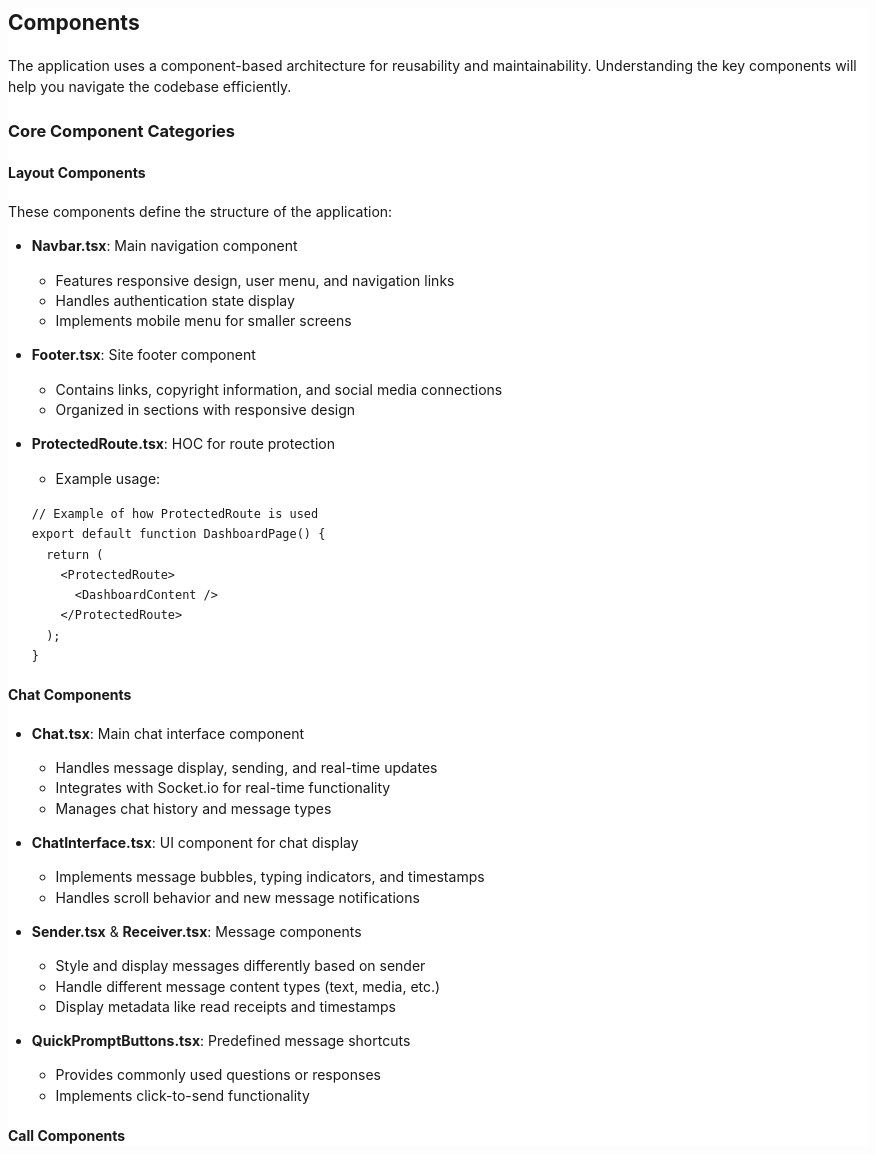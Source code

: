 ## Components

The application uses a component-based architecture for reusability and maintainability. Understanding the key components will help you navigate the codebase efficiently.

### Core Component Categories

#### Layout Components

These components define the structure of the application:

- **Navbar.tsx**: Main navigation component
  - Features responsive design, user menu, and navigation links
  - Handles authentication state display
  - Implements mobile menu for smaller screens

- **Footer.tsx**: Site footer component
  - Contains links, copyright information, and social media connections
  - Organized in sections with responsive design

- **ProtectedRoute.tsx**: HOC for route protection
  - Example usage:
  ```tsx
  // Example of how ProtectedRoute is used
  export default function DashboardPage() {
    return (
      <ProtectedRoute>
        <DashboardContent />
      </ProtectedRoute>
    );
  }
  ```

#### Chat Components

- **Chat.tsx**: Main chat interface component
  - Handles message display, sending, and real-time updates
  - Integrates with Socket.io for real-time functionality
  - Manages chat history and message types

- **ChatInterface.tsx**: UI component for chat display
  - Implements message bubbles, typing indicators, and timestamps
  - Handles scroll behavior and new message notifications

- **Sender.tsx** & **Receiver.tsx**: Message components
  - Style and display messages differently based on sender
  - Handle different message content types (text, media, etc.)
  - Display metadata like read receipts and timestamps

- **QuickPromptButtons.tsx**: Predefined message shortcuts
  - Provides commonly used questions or responses
  - Implements click-to-send functionality

#### Call Components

------------------------------------------------

Beginning with the first line of the records and ending with the line that contains "- Handles authentication state display", reproduce every line exactly, omitting pictures and adding nothing.

**Exercise solution:**
Source code

: ## Components

The application uses a component-based architecture for reusability and maintainability. Understanding the key components will help you navigate the codebase efficiently.

### Core Component Categories

#### Layout Components

These components define the structure of the application:

- **Navbar.tsx**: Main navigation component
  - Features responsive design, user menu, and navigation links
  - Handles authentication state display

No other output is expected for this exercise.